I’d left a few GB free space on the Dell so attempted to make that the new boot partition & reinstall Ubuntu there. I don’t know whether it was due to the drive damage or as bug in gparted, but in creating the new partition it lost the table of existing partitions. A bit of googling suggested this is probably recoverable, but my priority was just to get a working machine again (I think all that’s not backed up elsewhere on that drive is a bunch of notes and a handful of photos). So I bought a new HD - I think it was 65 euro for 120GB. It was easy to replace, and (using Ubuntu-on-a-stick) getting a basic install back up was really quick. Downloading and installing the apps I use a lot took a lot longer.
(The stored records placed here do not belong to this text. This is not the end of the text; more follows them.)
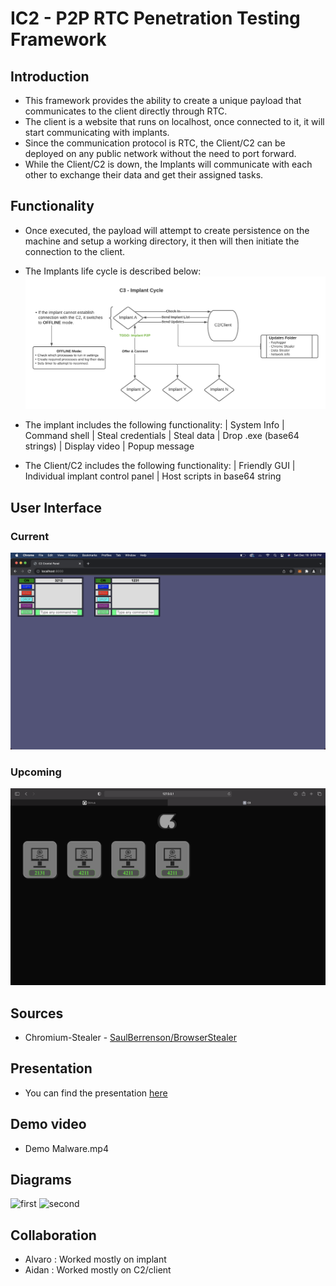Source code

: # IC2 - P2P RTC Penetration Testing Framework

## Introduction
 - This framework provides the ability to create a unique payload that communicates to the client directly through RTC.
 - The client is a website that runs on localhost, once connected to it, it will start communicating with implants.
 - Since the communication protocol is RTC, the Client/C2 can be deployed on any public network without the need to port forward.
 - While the Client/C2 is down, the Implants will communicate with each other to exchange their data and get their assigned tasks.

## Functionality
 - Once executed, the payload will attempt to create persistence on the machine and setup a working directory, it then will then initiate the connection to the client.
- The Implants life cycle is described below:
![lifecycle](https://github.com/varocarras/IC2/blob/main/Implant/Implant%20Cycle.png)

 - The implant includes the following functionality:
    | System Info
    | Command shell
    | Steal credentials
    | Steal data
    | Drop .exe (base64 strings)
    | Display video
    | Popup message

- The Client/C2 includes the following functionality:
    | Friendly GUI 
    | Individual implant control panel
    | Host scripts in base64 string

## User Interface
### Current
![current](https://github.com/varocarras/IC2/blob/main/C2-Client/Current%20GUI.png)
### Upcoming
![upcoming](https://github.com/varocarras/IC2/blob/main/C2-Client/New%20GUI.png)
## Sources
 - Chromium-Stealer - [SaulBerrenson/BrowserStealer](https://github.com/SaulBerrenson/BrowserStealer?ref=bestofcpp.com)

## Presentation
 - You can find the presentation [here](https://docs.google.com/presentation/d/172e0TQYKG9e2lxGtp5YXmFnBki4YkVWDc0HZuaKSB7s/edit#slide=id.p)
## Demo video
 - Demo Malware.mp4
## Diagrams
![first](https://user-images.githubusercontent.com/44831139/145478465-a4a7976a-c445-465e-b2aa-34952987cb03.jpg)
![second](https://user-images.githubusercontent.com/44831139/145478485-77f89ad6-b8a0-4456-93b4-dd6f7525e5ff.jpg)
## Collaboration
 - Alvaro : Worked mostly on implant
 - Aidan : Worked mostly on C2/client

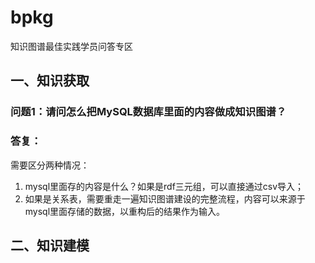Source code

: # bpkg
知识图谱最佳实践学员问答专区

## 一、知识获取
### 问题1：请问怎么把MySQL数据库里面的内容做成知识图谱？
### 答复：
需要区分两种情况：


1. mysql里面存的内容是什么？如果是rdf三元组，可以直接通过csv导入；
1. 如果是关系表，需要重走一遍知识图谱建设的完整流程，内容可以来源于mysql里面存储的数据，以重构后的结果作为输入。




## 二、知识建模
But as it turned out, my core apps plus a handful of trivia only came to about 12GB, so I bought a 16GB USB stick (about 40 euro I think), formatted it to one big ext3 partition and used rsync (as root) to copy everything from the newly populated HD onto it.

Here’s what I’m using on the Dell (in /home/danny):

backup.sh

rsync -avh --delete --exclude-from '/home/danny/rsync_exclude.txt' /  /media/DellBackup/

The stick I named DellBackup, the script needs chmod 777 backup.sh (or similar) and I run it as root.

also:
rsync_exclude.txt

/home/danny/Desktop/downloads
/media
/dev
/var/run
/var/lockwin
/var/log
/var/spool
/var/backups
/tmp
/home/danny/Desktop/torrents

It’s no doubt well suboptimal, but seems to work ok.

EeePC

Ok, my first issue was buying the WinXP model, which I believe has smaller drives. Not sure if this was another mistake but I put the / mount on sda1 (the whole of the 4GB flash drive) and /home on sdb5 the whole of the 8GB flash drive - dunno why it went for ‘5′).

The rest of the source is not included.